How Anyone Can Audit Facebook’s NewsFeed
All you need for citizen behavioral science is a spreadsheet, patience, and longsuffering friends
How do small changes to Facebook affect your life? And how would you know if they did?
Ever since auditing Facebook’s emoji pride button with Aimee Rickman and Megan Steiner last June, I’ve been looking for other easy, powerful ways for anyone to study the impact of Facebook’s changes in our lives. How much can a single person learn about Facebook with a little patience and a spreadsheet? More than you might expect!
(Update Jan 2, 2017: read about my followup experiment in Attributing Cause in Algorithm Audits)
Do Colored Backgrounds Influence Who Sees & Likes Status Updates?
As you might have noticed, Facebook currently offers people an optional background canvas for short status updates. I have been seeing more of these and was wondering what might be going on. Is this just a way to make your feed look nicer, or might it have an effect on how your friends respond?
In recent years, news publishers, political campaigns, and marketers have become very good at crowding out people’s feeds. As a result, Facebook is currently struggling to help people balance the visibility of personal updates with promoted material. Might the company be providing these backgrounds to attract more attention to personal updates?
Online attention is a classic tragedy of the commons; everyone has incentives to acquire and exploit as much attention as possible.

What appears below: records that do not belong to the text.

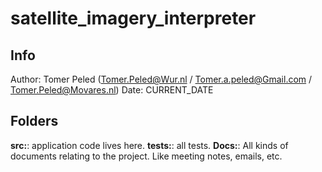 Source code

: # satellite_imagery_interpreter

## Info
Author: Tomer Peled (Tomer.Peled@Wur.nl / Tomer.a.peled@Gmail.com / Tomer.Peled@Movares.nl)
Date: CURRENT_DATE

## Folders
**src:**: application code lives here.
**tests:**: all tests. 
**Docs:**: All kinds of documents relating to the project. Like meeting notes, emails, etc. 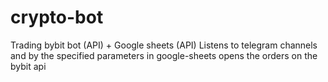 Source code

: # crypto-bot
Trading bybit bot (API) + Google sheets (API) Listens to telegram channels and by the specified parameters in google-sheets opens the orders on the bybit api
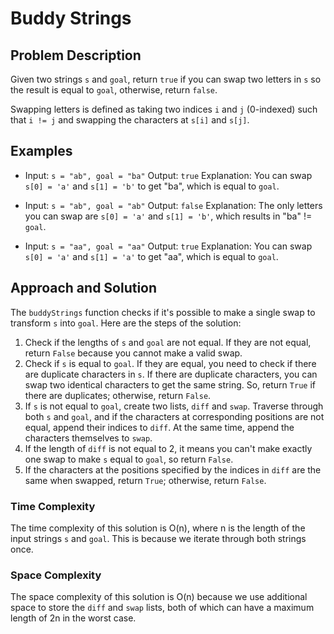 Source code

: # Buddy Strings

## Problem Description

Given two strings `s` and `goal`, return `true` if you can swap two letters in `s` so the result is equal to `goal`, otherwise, return `false`.

Swapping letters is defined as taking two indices `i` and `j` (0-indexed) such that `i != j` and swapping the characters at `s[i]` and `s[j]`.

## Examples

- Input: `s = "ab", goal = "ba"`
  Output: `true`
  Explanation: You can swap `s[0] = 'a'` and `s[1] = 'b'` to get "ba", which is equal to `goal`.

- Input: `s = "ab", goal = "ab"`
  Output: `false`
  Explanation: The only letters you can swap are `s[0] = 'a'` and `s[1] = 'b'`, which results in "ba" != `goal`.

- Input: `s = "aa", goal = "aa"`
  Output: `true`
  Explanation: You can swap `s[0] = 'a'` and `s[1] = 'a'` to get "aa", which is equal to `goal`.

## Approach and Solution

The `buddyStrings` function checks if it's possible to make a single swap to transform `s` into `goal`. Here are the steps of the solution:

1. Check if the lengths of `s` and `goal` are not equal. If they are not equal, return `False` because you cannot make a valid swap.
2. Check if `s` is equal to `goal`. If they are equal, you need to check if there are duplicate characters in `s`. If there are duplicate characters, you can swap two identical characters to get the same string. So, return `True` if there are duplicates; otherwise, return `False`.
3. If `s` is not equal to `goal`, create two lists, `diff` and `swap`. Traverse through both `s` and `goal`, and if the characters at corresponding positions are not equal, append their indices to `diff`. At the same time, append the characters themselves to `swap`.
4. If the length of `diff` is not equal to 2, it means you can't make exactly one swap to make `s` equal to `goal`, so return `False`.
5. If the characters at the positions specified by the indices in `diff` are the same when swapped, return `True`; otherwise, return `False`.

### Time Complexity

The time complexity of this solution is O(n), where n is the length of the input strings `s` and `goal`. This is because we iterate through both strings once.

### Space Complexity

The space complexity of this solution is O(n) because we use additional space to store the `diff` and `swap` lists, both of which can have a maximum length of 2n in the worst case.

But it doesn’t have to be a tragedy, as Nobel laureate Elinor Ostrom discovered in her research: citizen groups can play an important role to monitor, manage, and transform common resources.
What might a citizen behavioral scientist do to make sense of this issue? One option would be to monitor what Facebook shows you. You could even compare what you see to what Facebook could have shown you, as some researchers and designers have done. You can also conduct your own experiment, as I did, to discover the effect of using these backgrounds on the attention that your updates receive.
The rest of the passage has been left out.